BELITUNG TIMUR, JABEJABE.co – Bekas perkantoran, lahan rumah sakit, atau perumahan aset negara yang tidak terpakai adalah idle.

“Pemanfatan aset yang tidak digunakan untuk tugas dan fungsi bisa dioptimalkan, diberdayakan agar tidak ada lagi aset-aset yang sifatnya idle,” ujar Kepala Kantor Wilayah Direktorat Jenderal Kekayaan Negara (DJKN) Sumatera Selatan, Jambi dan Kepulauan Bangka–Belitung Kementerian Keuangan RI, Surya Hadi, saat bersama Bupati Beltim Burhanudin meninjau ke beberapa lokasi aset di Belitung Timur, Selasa (28/9/2021).

Surya pun menghimbau agar Pemkab Belitung Timur dapat menginventarisir aset-aset negara yang idle supaya termanfaatkan. Hal ini mengingat banyaknya aset negara yang berada di wilayah Kabupaten Beltim belum termanfaatkan.

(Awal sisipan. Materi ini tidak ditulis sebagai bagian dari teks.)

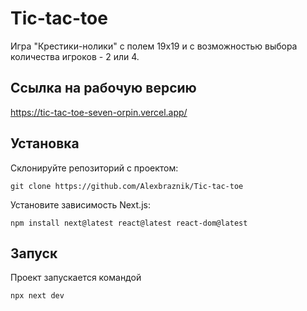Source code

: # Tic-tac-toe

Игра "Крестики-нолики" с полем 19х19 и с возможностью выбора количества игроков - 2 или 4.

## Ссылка на рабочую версию

https://tic-tac-toe-seven-orpin.vercel.app/

## Установка

Склонируйте репозиторий с проектом:

`git clone https://github.com/Alexbraznik/Tic-tac-toe`

Установите зависимость Next.js:

`npm install next@latest react@latest react-dom@latest`

## Запуск

Проект запускается командой

`npx next dev`
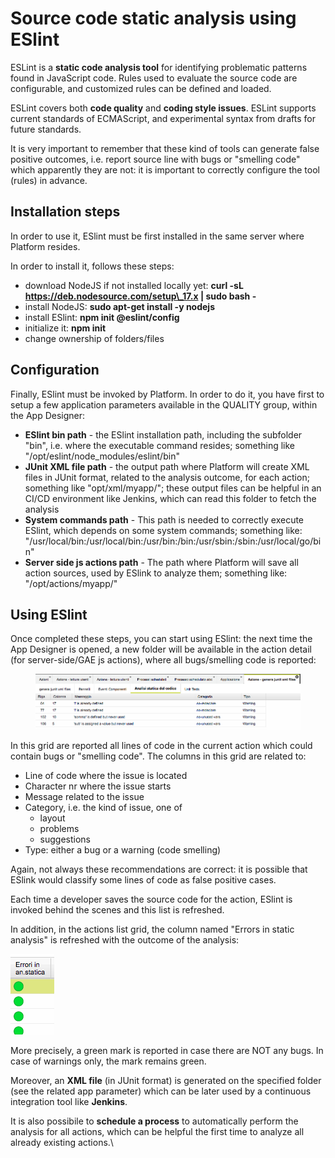 # Source code static analysis using ESlint

ESLint is a **static code analysis tool** for identifying problematic patterns found in JavaScript code.  Rules used to evaluate the source code are configurable, and customized rules can be defined and loaded.&#x20;

ESLint covers both **code quality** and **coding style issues**. ESLint supports current standards of ECMAScript, and experimental syntax from drafts for future standards.&#x20;

It is very important to remember that these kind of tools can generate false positive outcomes, i.e. report source line with bugs or "smelling code" which apparently they are not: it is important to correctly configure the tool (rules) in advance.

## Installation steps

In order to use it, ESlint must be first installed in the same server where Platform resides.

In order to install it, follows these steps:

* download NodeJS if not installed locally yet: **curl -sL https://deb.nodesource.com/setup\_17.x | sudo bash -**
* install NodeJS: **sudo apt-get install -y nodejs**
* install ESlint: **npm init @eslint/config**
* initialize it: **npm init**
* change ownership of folders/files

## Configuration

Finally, ESlint must be invoked by Platform. In order to do it, you have first to setup a few application parameters available in the QUALITY group,  within the App Designer:

* **ESlint bin path** - the ESlint installation path, including the subfolder "bin", i.e. where the executable command resides; something like  "/opt/eslint/node\_modules/eslint/bin"
* **JUnit XML file path** - the output path where Platform will create XML files in JUnit format, related to the analysis outcome, for each action; something like "opt/xml/myapp/"; these output files can be helpful in an CI/CD environment like Jenkins, which can read this folder to fetch the analysis
* **System commands path** - This path is needed to correctly execute ESlint, which depends on some system commands; something like:  "/usr/local/bin:/usr/local/bin:/usr/bin:/bin:/usr/sbin:/sbin:/usr/local/go/bin"
* **Server side js actions path** - The path where Platform will save all action sources, used by ESlink to analyze them; something like: "/opt/actions/myapp/"

## Using ESlint

Once completed these steps, you can start using ESlint: the next time the App Designer is opened, a new folder will be available in the action detail (for server-side/GAE js actions), where all bugs/smelling code is reported:

<figure><img src="../../.gitbook/assets/image.png" alt=""><figcaption></figcaption></figure>

In this grid are reported all lines of code in the current action which could contain bugs or "smelling code". The columns in this grid are related to:

* Line of code where the issue is located
* Character nr where the issue starts
* Message related to the issue
* Category, i.e. the kind of issue, one of
  * layout
  * problems
  * suggestions
* Type: either a bug or a warning (code smelling)

Again, not always these recommendations are correct: it is possible that ESlink would classify some lines of code as false positive cases.

Each time a developer saves the source code for the action, ESlint is invoked behind the scenes and this list is refreshed.

In addition, in the actions list grid, the column named "Errors in static analysis" is refreshed with the outcome of the analysis:

![](<../../.gitbook/assets/image (2).png>)

More precisely, a green mark is reported in case there are NOT any bugs. In case of warnings only, the mark remains green.

Moreover, an **XML file** (in JUnit format) is generated on the specified folder (see the related app parameter) which can be later used by a continuous integration tool like **Jenkins**.

It is also possibile to **schedule a process** to automatically perform the analysis for all actions, which can be helpful the first time to analyze all already existing actions.\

“Ke depan, kita ingin aset-aset negara yang ada di daerah ini bisa dikelola dengan optimal. Sehingga aset itu jadi WTP (Wajar Tanpa Pengecualian-red), tidak jadi temuan-temuan BPK,” kata Surya.

Surya yang sebelumnya hadir di Ruang Rapat Bupati Beltim dalam kapasitas saksi penandatangan Nota Kesepahaman antara Pemkab Beltim dengan Kantor Pelayanan Kekayaan Negara dan Lelang (KPKNL) Pangkalpinang tentang pengelolaan BMD dan pengurusan piutang daerah, menyatakan setidaknya ada sekitar 93 hektar aset milik negara yang menganggur. Untuk itu dia berharap tidak ada lagi aset yang idle di Kabupaten Beltim.

Surya lalu menyarankan agar Pemkab Beltim segera mengkomunikasikan ke pemilik aset untuk menghimbahkan lahan tersebut. Nantinya, Pemda dapat bekerjasama dengan pihak ketiga untuk mengelola dan memanfaatkan aset.

“Misalnya ada lapangan golf, atau lahan, terus dikerjasamakan dengan pihak ketiga untuk membangun rumah sakit. Kan ada pembagian keuntungan, setelah 30 tahun akan kembali menjadi aset Pemda. Jadi tidak ada lagi aset yang terlantar,” ujar Surya.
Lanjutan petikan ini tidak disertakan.